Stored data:
+++

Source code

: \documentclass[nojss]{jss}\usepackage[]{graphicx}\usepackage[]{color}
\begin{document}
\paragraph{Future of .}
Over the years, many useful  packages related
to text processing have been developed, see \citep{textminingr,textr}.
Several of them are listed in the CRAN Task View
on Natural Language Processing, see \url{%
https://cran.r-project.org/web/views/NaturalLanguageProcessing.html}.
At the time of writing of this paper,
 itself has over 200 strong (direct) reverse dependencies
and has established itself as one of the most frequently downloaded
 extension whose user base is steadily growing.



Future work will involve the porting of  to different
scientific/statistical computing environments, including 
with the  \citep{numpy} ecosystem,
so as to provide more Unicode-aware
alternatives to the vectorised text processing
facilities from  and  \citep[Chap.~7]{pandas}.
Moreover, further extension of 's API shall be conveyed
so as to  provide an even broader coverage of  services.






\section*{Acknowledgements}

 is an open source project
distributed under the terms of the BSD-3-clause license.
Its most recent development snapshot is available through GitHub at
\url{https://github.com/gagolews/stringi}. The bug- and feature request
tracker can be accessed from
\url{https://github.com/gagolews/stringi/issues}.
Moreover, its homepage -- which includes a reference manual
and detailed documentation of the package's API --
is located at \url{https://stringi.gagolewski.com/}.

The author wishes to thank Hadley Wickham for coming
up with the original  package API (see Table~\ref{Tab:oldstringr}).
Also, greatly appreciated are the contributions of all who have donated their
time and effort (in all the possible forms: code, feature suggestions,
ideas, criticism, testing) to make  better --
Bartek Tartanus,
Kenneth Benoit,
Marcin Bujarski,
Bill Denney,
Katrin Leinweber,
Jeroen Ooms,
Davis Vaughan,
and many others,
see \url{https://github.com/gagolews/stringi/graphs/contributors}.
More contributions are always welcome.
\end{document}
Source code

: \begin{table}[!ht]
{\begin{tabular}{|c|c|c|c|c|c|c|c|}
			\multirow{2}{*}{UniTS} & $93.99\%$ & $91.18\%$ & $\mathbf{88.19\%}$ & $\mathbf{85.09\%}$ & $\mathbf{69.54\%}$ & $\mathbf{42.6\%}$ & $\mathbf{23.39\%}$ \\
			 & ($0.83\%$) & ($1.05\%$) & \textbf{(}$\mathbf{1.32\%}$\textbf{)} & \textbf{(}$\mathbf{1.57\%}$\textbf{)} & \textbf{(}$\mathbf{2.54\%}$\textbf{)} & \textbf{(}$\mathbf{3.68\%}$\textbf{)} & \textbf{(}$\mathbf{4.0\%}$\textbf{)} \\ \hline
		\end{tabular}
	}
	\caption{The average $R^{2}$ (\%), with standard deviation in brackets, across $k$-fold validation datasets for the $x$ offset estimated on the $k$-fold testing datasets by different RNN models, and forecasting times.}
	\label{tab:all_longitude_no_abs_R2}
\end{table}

+++

Prompt:
The full set of records above must be reproduced exactly in the reply.

Output of the task:
Source code

: \documentclass[nojss]{jss}\usepackage[]{graphicx}\usepackage[]{color}
\begin{document}
\paragraph{Future of .}
Over the years, many useful  packages related
to text processing have been developed, see \citep{textminingr,textr}.
Several of them are listed in the CRAN Task View
on Natural Language Processing, see \url{%
https://cran.r-project.org/web/views/NaturalLanguageProcessing.html}.
At the time of writing of this paper,
 itself has over 200 strong (direct) reverse dependencies
and has established itself as one of the most frequently downloaded
 extension whose user base is steadily growing.



Future work will involve the porting of  to different
scientific/statistical computing environments, including 
with the  \citep{numpy} ecosystem,
so as to provide more Unicode-aware
alternatives to the vectorised text processing
facilities from  and  \citep[Chap.~7]{pandas}.
Moreover, further extension of 's API shall be conveyed
so as to  provide an even broader coverage of  services.






\section*{Acknowledgements}

 is an open source project
distributed under the terms of the BSD-3-clause license.
Its most recent development snapshot is available through GitHub at
\url{https://github.com/gagolews/stringi}. The bug- and feature request
tracker can be accessed from
\url{https://github.com/gagolews/stringi/issues}.
Moreover, its homepage -- which includes a reference manual
and detailed documentation of the package's API --
is located at \url{https://stringi.gagolewski.com/}.

The author wishes to thank Hadley Wickham for coming
up with the original  package API (see Table~\ref{Tab:oldstringr}).
Also, greatly appreciated are the contributions of all who have donated their
time and effort (in all the possible forms: code, feature suggestions,
ideas, criticism, testing) to make  better --
Bartek Tartanus,
Kenneth Benoit,
Marcin Bujarski,
Bill Denney,
Katrin Leinweber,
Jeroen Ooms,
Davis Vaughan,
and many others,
see \url{https://github.com/gagolews/stringi/graphs/contributors}.
More contributions are always welcome.
\end{document}
Source code

: \begin{table}[!ht]
{\begin{tabular}{|c|c|c|c|c|c|c|c|}
			\multirow{2}{*}{UniTS} & $93.99\%$ & $91.18\%$ & $\mathbf{88.19\%}$ & $\mathbf{85.09\%}$ & $\mathbf{69.54\%}$ & $\mathbf{42.6\%}$ & $\mathbf{23.39\%}$ \\
			 & ($0.83\%$) & ($1.05\%$) & \textbf{(}$\mathbf{1.32\%}$\textbf{)} & \textbf{(}$\mathbf{1.57\%}$\textbf{)} & \textbf{(}$\mathbf{2.54\%}$\textbf{)} & \textbf{(}$\mathbf{3.68\%}$\textbf{)} & \textbf{(}$\mathbf{4.0\%}$\textbf{)} \\ \hline
		\end{tabular}
	}
	\caption{The average $R^{2}$ (\%), with standard deviation in brackets, across $k$-fold validation datasets for the $x$ offset estimated on the $k$-fold testing datasets by different RNN models, and forecasting times.}
	\label{tab:all_longitude_no_abs_R2}
\end{table}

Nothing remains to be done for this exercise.